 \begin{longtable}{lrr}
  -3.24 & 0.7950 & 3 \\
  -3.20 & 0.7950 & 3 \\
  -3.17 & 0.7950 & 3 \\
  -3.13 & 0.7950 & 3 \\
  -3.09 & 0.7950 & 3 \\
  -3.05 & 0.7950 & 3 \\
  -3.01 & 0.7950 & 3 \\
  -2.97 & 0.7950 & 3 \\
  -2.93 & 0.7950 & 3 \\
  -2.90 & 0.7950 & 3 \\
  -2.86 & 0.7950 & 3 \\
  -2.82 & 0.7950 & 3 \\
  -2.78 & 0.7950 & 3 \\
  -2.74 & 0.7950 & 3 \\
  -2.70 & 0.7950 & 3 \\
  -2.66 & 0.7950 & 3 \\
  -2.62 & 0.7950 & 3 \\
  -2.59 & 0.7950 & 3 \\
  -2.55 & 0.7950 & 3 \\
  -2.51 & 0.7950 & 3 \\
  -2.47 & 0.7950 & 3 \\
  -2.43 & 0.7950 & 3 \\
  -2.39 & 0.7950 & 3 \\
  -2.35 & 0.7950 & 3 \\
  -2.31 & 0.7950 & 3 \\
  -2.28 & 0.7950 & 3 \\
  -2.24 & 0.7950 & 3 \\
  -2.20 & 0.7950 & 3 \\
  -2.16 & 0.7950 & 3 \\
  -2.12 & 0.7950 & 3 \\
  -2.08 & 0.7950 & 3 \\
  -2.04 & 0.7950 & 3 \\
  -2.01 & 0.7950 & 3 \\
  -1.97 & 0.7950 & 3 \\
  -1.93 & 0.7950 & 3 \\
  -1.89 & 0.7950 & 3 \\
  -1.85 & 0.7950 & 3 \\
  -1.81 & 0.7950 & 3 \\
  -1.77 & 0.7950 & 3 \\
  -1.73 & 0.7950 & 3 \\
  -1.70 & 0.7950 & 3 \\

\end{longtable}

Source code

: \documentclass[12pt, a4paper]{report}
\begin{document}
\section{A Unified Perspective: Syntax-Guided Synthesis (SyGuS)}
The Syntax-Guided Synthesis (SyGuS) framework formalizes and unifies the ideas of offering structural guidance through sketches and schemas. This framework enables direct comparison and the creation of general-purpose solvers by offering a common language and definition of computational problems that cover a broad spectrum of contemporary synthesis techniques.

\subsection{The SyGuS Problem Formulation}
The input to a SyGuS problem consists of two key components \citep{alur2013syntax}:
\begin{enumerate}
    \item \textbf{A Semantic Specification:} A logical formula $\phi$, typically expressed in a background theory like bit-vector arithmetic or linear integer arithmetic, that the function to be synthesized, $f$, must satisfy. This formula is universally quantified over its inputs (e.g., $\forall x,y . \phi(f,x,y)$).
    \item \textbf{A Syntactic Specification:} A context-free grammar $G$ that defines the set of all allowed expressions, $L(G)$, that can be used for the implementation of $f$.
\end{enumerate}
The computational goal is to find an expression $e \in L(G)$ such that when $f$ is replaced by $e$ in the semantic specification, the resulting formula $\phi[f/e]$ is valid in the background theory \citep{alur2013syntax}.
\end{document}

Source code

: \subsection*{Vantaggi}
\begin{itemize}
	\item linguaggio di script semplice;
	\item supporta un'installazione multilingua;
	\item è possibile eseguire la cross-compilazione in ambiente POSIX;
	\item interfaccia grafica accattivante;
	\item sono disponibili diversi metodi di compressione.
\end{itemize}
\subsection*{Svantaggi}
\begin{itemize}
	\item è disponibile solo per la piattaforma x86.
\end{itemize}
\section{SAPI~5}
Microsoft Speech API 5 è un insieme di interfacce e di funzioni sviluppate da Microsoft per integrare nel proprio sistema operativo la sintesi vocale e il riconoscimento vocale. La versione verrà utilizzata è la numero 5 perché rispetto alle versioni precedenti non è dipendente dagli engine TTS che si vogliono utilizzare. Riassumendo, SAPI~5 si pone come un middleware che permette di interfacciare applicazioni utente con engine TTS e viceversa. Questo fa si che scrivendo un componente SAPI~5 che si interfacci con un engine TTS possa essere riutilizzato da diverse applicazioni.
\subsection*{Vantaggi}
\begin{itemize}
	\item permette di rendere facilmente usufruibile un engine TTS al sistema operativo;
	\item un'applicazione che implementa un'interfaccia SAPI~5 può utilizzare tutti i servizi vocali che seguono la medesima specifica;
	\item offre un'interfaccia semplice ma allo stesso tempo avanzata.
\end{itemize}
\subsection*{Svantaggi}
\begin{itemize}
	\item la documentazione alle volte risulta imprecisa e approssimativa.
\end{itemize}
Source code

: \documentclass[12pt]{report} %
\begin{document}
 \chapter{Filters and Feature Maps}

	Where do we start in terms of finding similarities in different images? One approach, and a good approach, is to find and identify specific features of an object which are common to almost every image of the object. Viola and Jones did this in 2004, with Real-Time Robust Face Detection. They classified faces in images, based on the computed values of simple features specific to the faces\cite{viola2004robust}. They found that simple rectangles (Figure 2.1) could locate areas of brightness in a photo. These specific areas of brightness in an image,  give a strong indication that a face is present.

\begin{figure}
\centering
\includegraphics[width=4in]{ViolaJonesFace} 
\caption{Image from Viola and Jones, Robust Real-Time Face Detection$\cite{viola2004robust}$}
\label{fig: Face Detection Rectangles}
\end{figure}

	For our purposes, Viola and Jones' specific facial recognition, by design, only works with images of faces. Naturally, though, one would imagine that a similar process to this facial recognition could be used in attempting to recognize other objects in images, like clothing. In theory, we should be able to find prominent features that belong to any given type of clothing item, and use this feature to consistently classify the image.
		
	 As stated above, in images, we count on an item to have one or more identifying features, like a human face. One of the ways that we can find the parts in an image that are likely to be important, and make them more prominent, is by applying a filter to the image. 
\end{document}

::::::::::

In the entries above, the lines between the one holding "The Syntax-Guided Synthesis" and the one holding "The computational goal", inclusive, are to be printed exactly as written, and those alone.

The Syntax-Guided Synthesis (SyGuS) framework formalizes and unifies the ideas of offering structural guidance through sketches and schemas. This framework enables direct comparison and the creation of general-purpose solvers by offering a common language and definition of computational problems that cover a broad spectrum of contemporary synthesis techniques.

\subsection{The SyGuS Problem Formulation}
The input to a SyGuS problem consists of two key components \citep{alur2013syntax}:
\begin{enumerate}
    \item \textbf{A Semantic Specification:} A logical formula $\phi$, typically expressed in a background theory like bit-vector arithmetic or linear integer arithmetic, that the function to be synthesized, $f$, must satisfy. This formula is universally quantified over its inputs (e.g., $\forall x,y . \phi(f,x,y)$).
    \item \textbf{A Syntactic Specification:} A context-free grammar $G$ that defines the set of all allowed expressions, $L(G)$, that can be used for the implementation of $f$.
\end{enumerate}
The computational goal is to find an expression $e \in L(G)$ such that when $f$ is replaced by $e$ in the semantic specification, the resulting formula $\phi[f/e]$ is valid in the background theory \citep{alur2013syntax}.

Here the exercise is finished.